Every record shown here must be duplicated without change.

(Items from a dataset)

%%

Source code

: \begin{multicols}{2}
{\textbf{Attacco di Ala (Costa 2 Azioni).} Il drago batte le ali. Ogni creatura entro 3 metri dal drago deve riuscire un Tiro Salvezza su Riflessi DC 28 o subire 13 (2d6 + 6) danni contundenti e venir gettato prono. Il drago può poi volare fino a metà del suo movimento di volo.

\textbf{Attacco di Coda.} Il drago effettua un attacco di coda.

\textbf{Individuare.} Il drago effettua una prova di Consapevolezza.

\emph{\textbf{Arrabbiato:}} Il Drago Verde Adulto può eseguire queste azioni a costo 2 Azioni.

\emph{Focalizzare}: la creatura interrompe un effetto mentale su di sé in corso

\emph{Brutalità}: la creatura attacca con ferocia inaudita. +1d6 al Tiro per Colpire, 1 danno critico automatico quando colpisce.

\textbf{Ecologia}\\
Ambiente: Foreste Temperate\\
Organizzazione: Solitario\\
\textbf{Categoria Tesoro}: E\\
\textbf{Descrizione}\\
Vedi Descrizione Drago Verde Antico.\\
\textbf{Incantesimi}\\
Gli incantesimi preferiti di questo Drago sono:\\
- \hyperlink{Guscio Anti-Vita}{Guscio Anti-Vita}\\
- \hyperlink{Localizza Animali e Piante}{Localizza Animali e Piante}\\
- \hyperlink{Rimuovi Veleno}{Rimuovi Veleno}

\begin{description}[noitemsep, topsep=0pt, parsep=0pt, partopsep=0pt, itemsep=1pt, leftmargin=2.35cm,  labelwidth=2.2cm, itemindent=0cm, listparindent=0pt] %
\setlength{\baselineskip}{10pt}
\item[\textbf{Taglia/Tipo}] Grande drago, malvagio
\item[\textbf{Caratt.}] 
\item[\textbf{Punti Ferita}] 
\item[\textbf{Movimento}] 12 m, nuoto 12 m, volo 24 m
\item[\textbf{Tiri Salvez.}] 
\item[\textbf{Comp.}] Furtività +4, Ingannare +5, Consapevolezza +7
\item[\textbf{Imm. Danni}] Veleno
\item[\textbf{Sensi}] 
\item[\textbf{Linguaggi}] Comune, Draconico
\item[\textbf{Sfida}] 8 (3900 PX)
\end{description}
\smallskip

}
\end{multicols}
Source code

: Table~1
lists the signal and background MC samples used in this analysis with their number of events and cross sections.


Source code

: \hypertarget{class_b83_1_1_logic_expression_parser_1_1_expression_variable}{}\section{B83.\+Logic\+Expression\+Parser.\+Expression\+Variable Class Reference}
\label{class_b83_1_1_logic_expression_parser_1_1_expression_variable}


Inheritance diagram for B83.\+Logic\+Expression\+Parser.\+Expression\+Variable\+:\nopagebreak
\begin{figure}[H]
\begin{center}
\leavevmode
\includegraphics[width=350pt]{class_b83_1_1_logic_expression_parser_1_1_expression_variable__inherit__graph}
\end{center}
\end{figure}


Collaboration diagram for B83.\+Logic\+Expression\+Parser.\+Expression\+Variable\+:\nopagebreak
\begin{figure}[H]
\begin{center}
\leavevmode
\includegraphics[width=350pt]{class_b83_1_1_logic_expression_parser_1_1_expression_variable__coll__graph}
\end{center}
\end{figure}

%%

- Exercise output -
Source code

: \begin{multicols}{2}
{\textbf{Attacco di Ala (Costa 2 Azioni).} Il drago batte le ali. Ogni creatura entro 3 metri dal drago deve riuscire un Tiro Salvezza su Riflessi DC 28 o subire 13 (2d6 + 6) danni contundenti e venir gettato prono. Il drago può poi volare fino a metà del suo movimento di volo.

\textbf{Attacco di Coda.} Il drago effettua un attacco di coda.

\textbf{Individuare.} Il drago effettua una prova di Consapevolezza.

\emph{\textbf{Arrabbiato:}} Il Drago Verde Adulto può eseguire queste azioni a costo 2 Azioni.

\emph{Focalizzare}: la creatura interrompe un effetto mentale su di sé in corso

\emph{Brutalità}: la creatura attacca con ferocia inaudita. +1d6 al Tiro per Colpire, 1 danno critico automatico quando colpisce.

\textbf{Ecologia}\\
Ambiente: Foreste Temperate\\
Organizzazione: Solitario\\
\textbf{Categoria Tesoro}: E\\
\textbf{Descrizione}\\
Vedi Descrizione Drago Verde Antico.\\
\textbf{Incantesimi}\\
Gli incantesimi preferiti di questo Drago sono:\\
- \hyperlink{Guscio Anti-Vita}{Guscio Anti-Vita}\\
- \hyperlink{Localizza Animali e Piante}{Localizza Animali e Piante}\\
- \hyperlink{Rimuovi Veleno}{Rimuovi Veleno}

\begin{description}[noitemsep, topsep=0pt, parsep=0pt, partopsep=0pt, itemsep=1pt, leftmargin=2.35cm,  labelwidth=2.2cm, itemindent=0cm, listparindent=0pt] %
\setlength{\baselineskip}{10pt}
\item[\textbf{Taglia/Tipo}] Grande drago, malvagio
\item[\textbf{Caratt.}] 
\item[\textbf{Punti Ferita}] 
\item[\textbf{Movimento}] 12 m, nuoto 12 m, volo 24 m
\item[\textbf{Tiri Salvez.}] 
\item[\textbf{Comp.}] Furtività +4, Ingannare +5, Consapevolezza +7
\item[\textbf{Imm. Danni}] Veleno
\item[\textbf{Sensi}] 
\item[\textbf{Linguaggi}] Comune, Draconico
\item[\textbf{Sfida}] 8 (3900 PX)
\end{description}
\smallskip

}
\end{multicols}
Source code

: Table~1
lists the signal and background MC samples used in this analysis with their number of events and cross sections.


Source code

: \hypertarget{class_b83_1_1_logic_expression_parser_1_1_expression_variable}{}\section{B83.\+Logic\+Expression\+Parser.\+Expression\+Variable Class Reference}
\label{class_b83_1_1_logic_expression_parser_1_1_expression_variable}


Inheritance diagram for B83.\+Logic\+Expression\+Parser.\+Expression\+Variable\+:\nopagebreak
\begin{figure}[H]
\begin{center}
\leavevmode
\includegraphics[width=350pt]{class_b83_1_1_logic_expression_parser_1_1_expression_variable__inherit__graph}
\end{center}
\end{figure}


Collaboration diagram for B83.\+Logic\+Expression\+Parser.\+Expression\+Variable\+:\nopagebreak
\begin{figure}[H]
\begin{center}
\leavevmode
\includegraphics[width=350pt]{class_b83_1_1_logic_expression_parser_1_1_expression_variable__coll__graph}
\end{center}
\end{figure}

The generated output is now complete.